New Malware Allows Hackers to Access Personal Information on Jailbroken iPhones
Security firm Intego reports that it has spotted new malware, termed iPhone/Privacy.A, that is capable of allowing hackers to access personal information stored on certain jailbroken iPhones and iPod touches. Non-jailbroken iPhones are not vulnerable to the malware.
While full details of the tool are not disclosed, it is reported to utilize the same method as the "Rickrolling" worm deployed in Australia late last week, suggesting that the new malware would only affect jailbroken iPhones and iPod touches whose users have installed SSH for remote access capabilities and failed to change the default password. It is unclear the extent to which the tool has been seen in the wild, although Intego currently categorizes the risk of the malware as "low".

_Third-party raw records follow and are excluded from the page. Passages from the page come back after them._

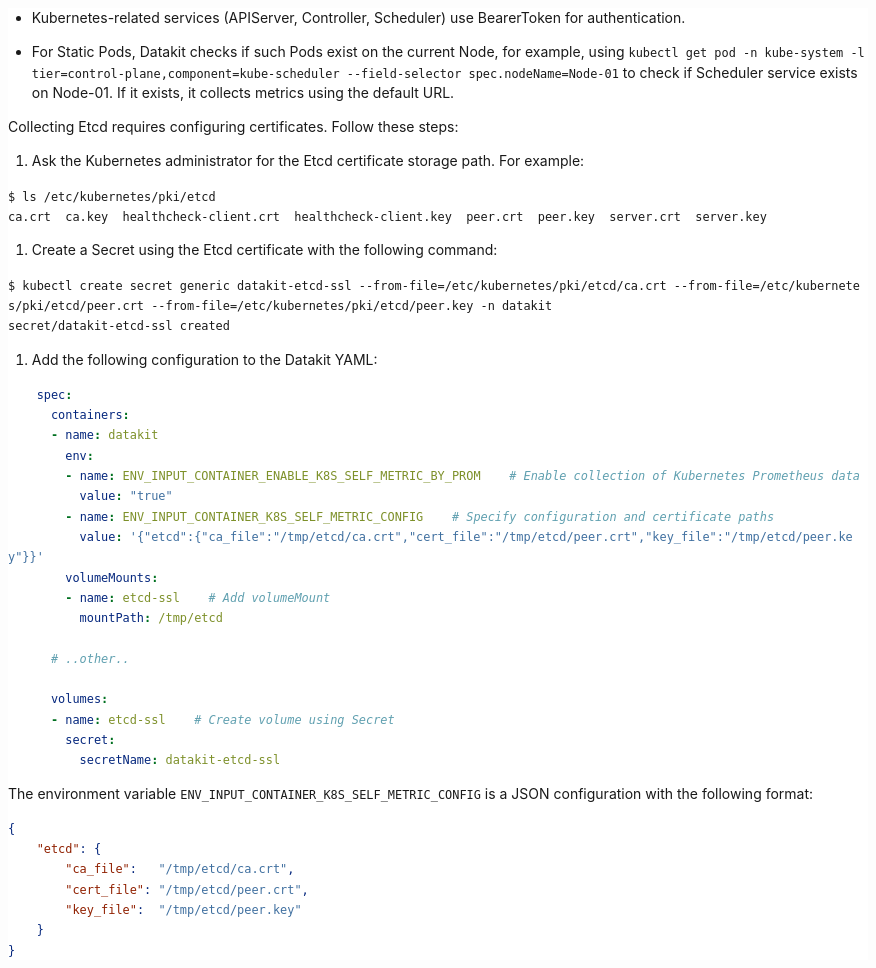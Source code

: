 
- Kubernetes-related services (APIServer, Controller, Scheduler) use BearerToken for authentication.

- For Static Pods, Datakit checks if such Pods exist on the current Node, for example, using `kubectl get pod -n kube-system -l tier=control-plane,component=kube-scheduler --field-selector spec.nodeName=Node-01` to check if Scheduler service exists on Node-01. If it exists, it collects metrics using the default URL.

Collecting Etcd requires configuring certificates. Follow these steps:

1. Ask the Kubernetes administrator for the Etcd certificate storage path. For example:

```shell
$ ls /etc/kubernetes/pki/etcd
ca.crt  ca.key  healthcheck-client.crt  healthcheck-client.key  peer.crt  peer.key  server.crt  server.key
```

1. Create a Secret using the Etcd certificate with the following command:

```shell
$ kubectl create secret generic datakit-etcd-ssl --from-file=/etc/kubernetes/pki/etcd/ca.crt --from-file=/etc/kubernetes/pki/etcd/peer.crt --from-file=/etc/kubernetes/pki/etcd/peer.key -n datakit
secret/datakit-etcd-ssl created
```

1. Add the following configuration to the Datakit YAML:

```yaml
    spec:
      containers:
      - name: datakit
        env:
        - name: ENV_INPUT_CONTAINER_ENABLE_K8S_SELF_METRIC_BY_PROM    # Enable collection of Kubernetes Prometheus data
          value: "true"
        - name: ENV_INPUT_CONTAINER_K8S_SELF_METRIC_CONFIG    # Specify configuration and certificate paths
          value: '{"etcd":{"ca_file":"/tmp/etcd/ca.crt","cert_file":"/tmp/etcd/peer.crt","key_file":"/tmp/etcd/peer.key"}}' 
        volumeMounts:
        - name: etcd-ssl    # Add volumeMount
          mountPath: /tmp/etcd   
          
      # ..other..

      volumes:
      - name: etcd-ssl    # Create volume using Secret
        secret:
          secretName: datakit-etcd-ssl
```

The environment variable `ENV_INPUT_CONTAINER_K8S_SELF_METRIC_CONFIG` is a JSON configuration with the following format:

```json
{
    "etcd": {
        "ca_file":   "/tmp/etcd/ca.crt",
        "cert_file": "/tmp/etcd/peer.crt",
        "key_file":  "/tmp/etcd/peer.key"
    }
}
```

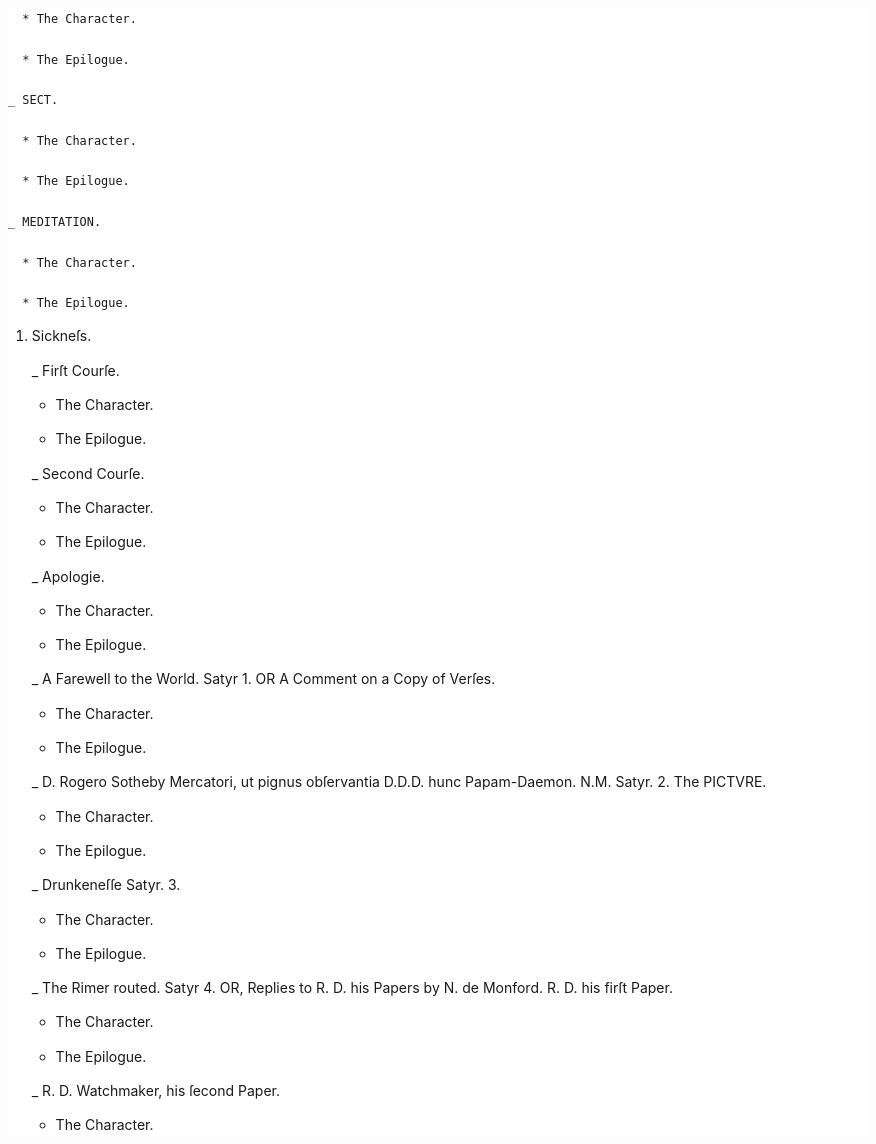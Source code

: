       * The Character.

      * The Epilogue.

    _ SECT.

      * The Character.

      * The Epilogue.

    _ MEDITATION.

      * The Character.

      * The Epilogue.

1. Sickneſs.

    _ Firſt Courſe.

      * The Character.

      * The Epilogue.

    _ Second Courſe.

      * The Character.

      * The Epilogue.

    _ Apologie.

      * The Character.

      * The Epilogue.

    _ A Farewell to the World. Satyr 1. OR A Comment on a Copy of Verſes.

      * The Character.

      * The Epilogue.

    _ D. Rogero Sotheby Mercatori, ut pignus obſervantia D.D.D. hunc Papam-Daemon. N.M. Satyr. 2. The PICTVRE.

      * The Character.

      * The Epilogue.

    _ Drunkeneſſe Satyr. 3.

      * The Character.

      * The Epilogue.

    _ The Rimer routed. Satyr 4. OR, Replies to R. D. his Papers by N. de Monford. R. D. his firſt Paper.

      * The Character.

      * The Epilogue.

    _ R. D. Watchmaker, his ſecond Paper.

      * The Character.
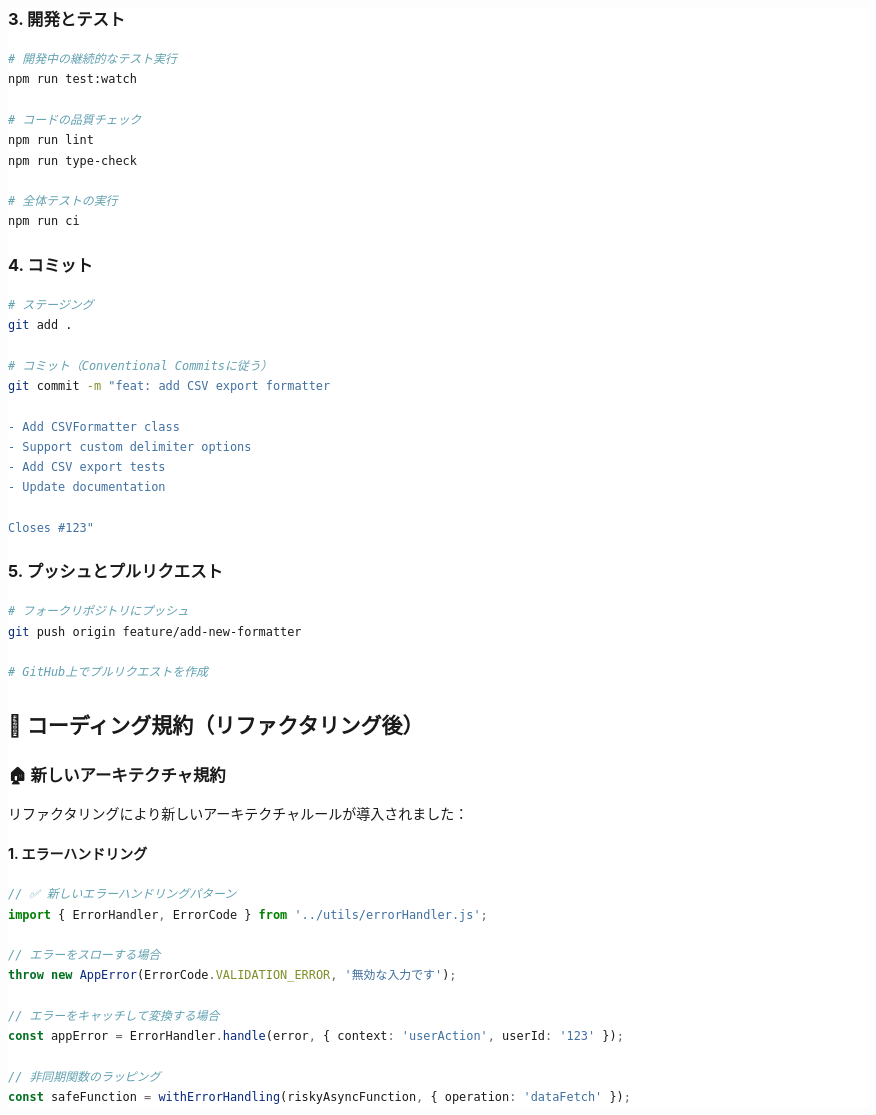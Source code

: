 ### 3. 開発とテスト

```bash
# 開発中の継続的なテスト実行
npm run test:watch

# コードの品質チェック
npm run lint
npm run type-check

# 全体テストの実行
npm run ci
```

### 4. コミット

```bash
# ステージング
git add .

# コミット（Conventional Commitsに従う）
git commit -m "feat: add CSV export formatter

- Add CSVFormatter class
- Support custom delimiter options
- Add CSV export tests
- Update documentation

Closes #123"
```

### 5. プッシュとプルリクエスト

```bash
# フォークリポジトリにプッシュ
git push origin feature/add-new-formatter

# GitHub上でプルリクエストを作成
```

## 📏 コーディング規約（リファクタリング後）

### 🏠 新しいアーキテクチャ規約

リファクタリングにより新しいアーキテクチャルールが導入されました：

#### 1. エラーハンドリング
```typescript
// ✅ 新しいエラーハンドリングパターン
import { ErrorHandler, ErrorCode } from '../utils/errorHandler.js';

// エラーをスローする場合
throw new AppError(ErrorCode.VALIDATION_ERROR, '無効な入力です');

// エラーをキャッチして変換する場合
const appError = ErrorHandler.handle(error, { context: 'userAction', userId: '123' });

// 非同期関数のラッピング
const safeFunction = withErrorHandling(riskyAsyncFunction, { operation: 'dataFetch' });
```
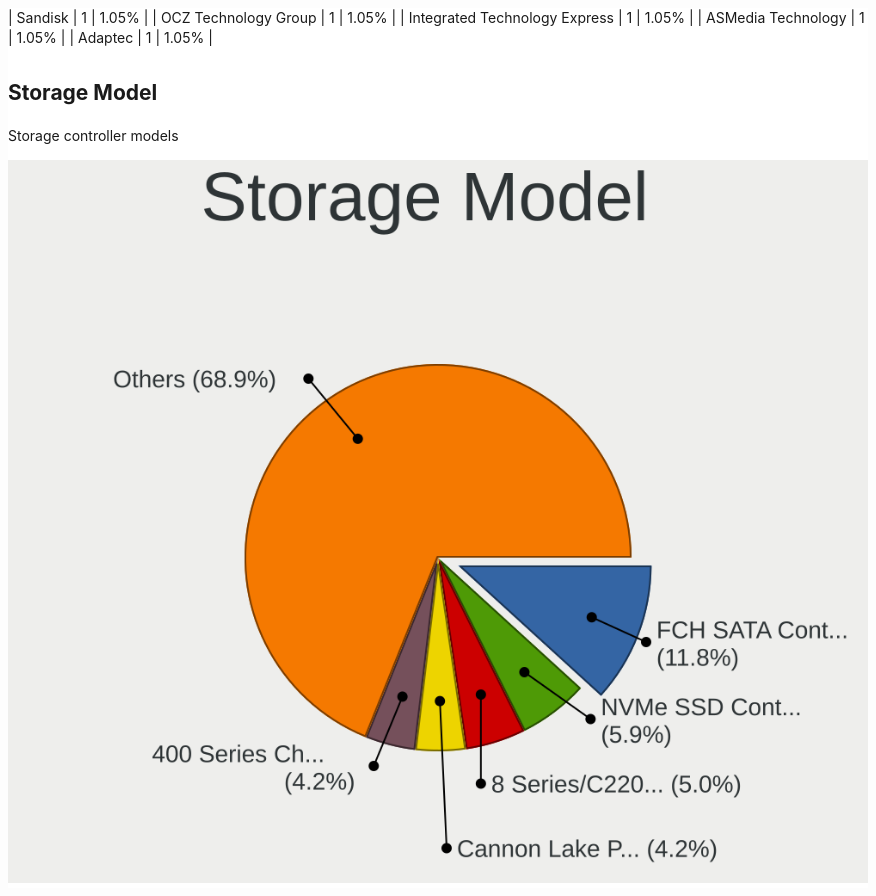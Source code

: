 | Sandisk                       | 1        | 1.05%   |
| OCZ Technology Group          | 1        | 1.05%   |
| Integrated Technology Express | 1        | 1.05%   |
| ASMedia Technology            | 1        | 1.05%   |
| Adaptec                       | 1        | 1.05%   |

Storage Model
-------------

Storage controller models

![Storage Model](./images/pie_chart/storage_model.svg)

When connecting to a jailbroken iPhone, this tool allows a hacker to silently copy a treasure trove of user data from a compromised iPhone: e-mail, contacts, SMSs, calendars, photos, music files, videos, as well as any data recorded by any iPhone app. Unlike the ikee worm, which signals its presence by changing the iPhone's wallpaper, this hacker tool gives no indication that it has invaded an iPhone.
Intego notes that the tool works by being installed onto a computer and then scanning the computer's network to find vulnerable iPhones.
This hacker tool could easily be installed, for example, on a computer on display in a retail store, which could then scan all iPhones that pass within the reach of its network. Or, a hacker could sit in an Internet caf and let his computer scan all iPhones that come within the range of the wifi network in search of data. Hackers could even install this tool on their own iPhones, and use it to scan for jailbroken phones as they go about their daily business.
While antivirus software can protect computers from serving as hosts for the malicious software, Intego also notes that because no software is installed on the iPhone or iPod touch during the process, no external protection for users who are vulnerable to the malware can be deployed. Vulnerable users must change their default SSH passwords in order to thwart access attempts.